> [What to do] Below are entries. Copy exactly the lines running from the line that holds "## 📁 Project Structure" to the line that holds "We gather footprints", with both ends included.
Entries shown section start
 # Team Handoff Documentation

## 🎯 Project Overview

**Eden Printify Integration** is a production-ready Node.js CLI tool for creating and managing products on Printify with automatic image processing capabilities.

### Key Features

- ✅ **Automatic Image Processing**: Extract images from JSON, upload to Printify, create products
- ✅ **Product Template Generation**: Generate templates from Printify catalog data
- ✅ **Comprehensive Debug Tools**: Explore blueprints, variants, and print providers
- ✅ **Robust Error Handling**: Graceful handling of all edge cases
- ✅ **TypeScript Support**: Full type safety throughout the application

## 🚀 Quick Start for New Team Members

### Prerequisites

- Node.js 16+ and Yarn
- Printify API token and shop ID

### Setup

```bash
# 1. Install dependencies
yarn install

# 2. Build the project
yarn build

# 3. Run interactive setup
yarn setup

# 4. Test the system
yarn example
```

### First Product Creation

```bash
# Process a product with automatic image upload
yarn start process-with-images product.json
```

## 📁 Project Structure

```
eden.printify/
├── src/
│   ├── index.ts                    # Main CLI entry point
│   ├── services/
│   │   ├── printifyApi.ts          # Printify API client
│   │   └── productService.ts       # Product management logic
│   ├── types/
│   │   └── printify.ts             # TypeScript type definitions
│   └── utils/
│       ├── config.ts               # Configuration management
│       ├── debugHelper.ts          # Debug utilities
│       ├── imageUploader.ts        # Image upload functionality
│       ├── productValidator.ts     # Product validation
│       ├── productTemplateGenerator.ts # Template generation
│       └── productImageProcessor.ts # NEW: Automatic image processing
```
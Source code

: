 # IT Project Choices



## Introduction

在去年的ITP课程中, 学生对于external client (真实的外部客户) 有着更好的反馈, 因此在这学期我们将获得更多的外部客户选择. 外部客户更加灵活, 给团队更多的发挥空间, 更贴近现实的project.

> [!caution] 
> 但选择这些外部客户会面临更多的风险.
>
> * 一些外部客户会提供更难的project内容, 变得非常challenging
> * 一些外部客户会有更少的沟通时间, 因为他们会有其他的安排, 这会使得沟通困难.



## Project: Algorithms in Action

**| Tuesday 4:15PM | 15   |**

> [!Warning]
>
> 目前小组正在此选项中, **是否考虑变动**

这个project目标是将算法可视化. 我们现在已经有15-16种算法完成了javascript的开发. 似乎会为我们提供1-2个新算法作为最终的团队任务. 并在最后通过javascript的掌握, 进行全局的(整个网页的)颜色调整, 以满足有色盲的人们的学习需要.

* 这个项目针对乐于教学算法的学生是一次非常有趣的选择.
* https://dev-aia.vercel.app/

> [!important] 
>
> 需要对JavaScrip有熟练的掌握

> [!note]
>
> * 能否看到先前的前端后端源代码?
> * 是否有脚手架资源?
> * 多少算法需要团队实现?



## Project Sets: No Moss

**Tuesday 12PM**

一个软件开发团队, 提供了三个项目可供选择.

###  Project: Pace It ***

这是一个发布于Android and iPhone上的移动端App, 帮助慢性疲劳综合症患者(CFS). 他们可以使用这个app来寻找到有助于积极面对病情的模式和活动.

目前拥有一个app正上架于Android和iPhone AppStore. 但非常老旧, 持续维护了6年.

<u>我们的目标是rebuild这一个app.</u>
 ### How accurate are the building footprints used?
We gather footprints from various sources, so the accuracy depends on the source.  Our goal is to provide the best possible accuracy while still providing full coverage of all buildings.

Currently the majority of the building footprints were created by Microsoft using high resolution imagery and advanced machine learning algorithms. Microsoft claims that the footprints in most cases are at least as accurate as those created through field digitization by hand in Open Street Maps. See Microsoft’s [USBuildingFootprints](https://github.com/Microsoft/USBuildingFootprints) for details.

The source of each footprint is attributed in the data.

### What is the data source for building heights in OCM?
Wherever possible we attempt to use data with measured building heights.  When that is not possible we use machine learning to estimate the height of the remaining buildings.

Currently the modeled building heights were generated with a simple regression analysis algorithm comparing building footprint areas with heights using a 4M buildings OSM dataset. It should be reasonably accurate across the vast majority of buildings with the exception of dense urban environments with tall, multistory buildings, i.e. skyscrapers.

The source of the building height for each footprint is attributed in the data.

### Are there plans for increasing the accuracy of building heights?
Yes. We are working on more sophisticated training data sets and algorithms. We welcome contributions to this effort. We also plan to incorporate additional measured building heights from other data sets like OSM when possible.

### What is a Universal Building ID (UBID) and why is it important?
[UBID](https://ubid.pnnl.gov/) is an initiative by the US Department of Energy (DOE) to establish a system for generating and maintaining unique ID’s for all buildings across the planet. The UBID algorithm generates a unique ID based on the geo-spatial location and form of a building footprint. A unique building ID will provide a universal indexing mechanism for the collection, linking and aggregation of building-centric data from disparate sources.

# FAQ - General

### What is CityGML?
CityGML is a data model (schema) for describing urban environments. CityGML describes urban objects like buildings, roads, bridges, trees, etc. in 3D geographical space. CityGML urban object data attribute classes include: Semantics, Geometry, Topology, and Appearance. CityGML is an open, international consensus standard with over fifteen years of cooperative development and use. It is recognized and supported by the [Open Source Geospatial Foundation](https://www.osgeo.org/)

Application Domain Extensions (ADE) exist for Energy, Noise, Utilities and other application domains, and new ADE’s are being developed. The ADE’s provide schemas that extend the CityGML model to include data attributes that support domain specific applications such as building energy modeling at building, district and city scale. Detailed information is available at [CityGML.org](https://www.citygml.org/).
Entries shown section end
> [Response area]
## 📁 Project Structure

```
eden.printify/
├── src/
│   ├── index.ts                    # Main CLI entry point
│   ├── services/
│   │   ├── printifyApi.ts          # Printify API client
│   │   └── productService.ts       # Product management logic
│   ├── types/
│   │   └── printify.ts             # TypeScript type definitions
│   └── utils/
│       ├── config.ts               # Configuration management
│       ├── debugHelper.ts          # Debug utilities
│       ├── imageUploader.ts        # Image upload functionality
│       ├── productValidator.ts     # Product validation
│       ├── productTemplateGenerator.ts # Template generation
│       └── productImageProcessor.ts # NEW: Automatic image processing
```
Source code

: # IT Project Choices



## Introduction

在去年的ITP课程中, 学生对于external client (真实的外部客户) 有着更好的反馈, 因此在这学期我们将获得更多的外部客户选择. 外部客户更加灵活, 给团队更多的发挥空间, 更贴近现实的project.

> [!caution] 
> 但选择这些外部客户会面临更多的风险.
>
> * 一些外部客户会提供更难的project内容, 变得非常challenging
> * 一些外部客户会有更少的沟通时间, 因为他们会有其他的安排, 这会使得沟通困难.



## Project: Algorithms in Action

**| Tuesday 4:15PM | 15   |**

> [!Warning]
>
> 目前小组正在此选项中, **是否考虑变动**

这个project目标是将算法可视化. 我们现在已经有15-16种算法完成了javascript的开发. 似乎会为我们提供1-2个新算法作为最终的团队任务. 并在最后通过javascript的掌握, 进行全局的(整个网页的)颜色调整, 以满足有色盲的人们的学习需要.

* 这个项目针对乐于教学算法的学生是一次非常有趣的选择.
* https://dev-aia.vercel.app/

> [!important] 
>
> 需要对JavaScrip有熟练的掌握

> [!note]
>
> * 能否看到先前的前端后端源代码?
> * 是否有脚手架资源?
> * 多少算法需要团队实现?



## Project Sets: No Moss

**Tuesday 12PM**

一个软件开发团队, 提供了三个项目可供选择.

###  Project: Pace It ***

这是一个发布于Android and iPhone上的移动端App, 帮助慢性疲劳综合症患者(CFS). 他们可以使用这个app来寻找到有助于积极面对病情的模式和活动.

目前拥有一个app正上架于Android和iPhone AppStore. 但非常老旧, 持续维护了6年.

<u>我们的目标是rebuild这一个app.</u>
 ### How accurate are the building footprints used?
We gather footprints from various sources, so the accuracy depends on the source.  Our goal is to provide the best possible accuracy while still providing full coverage of all buildings.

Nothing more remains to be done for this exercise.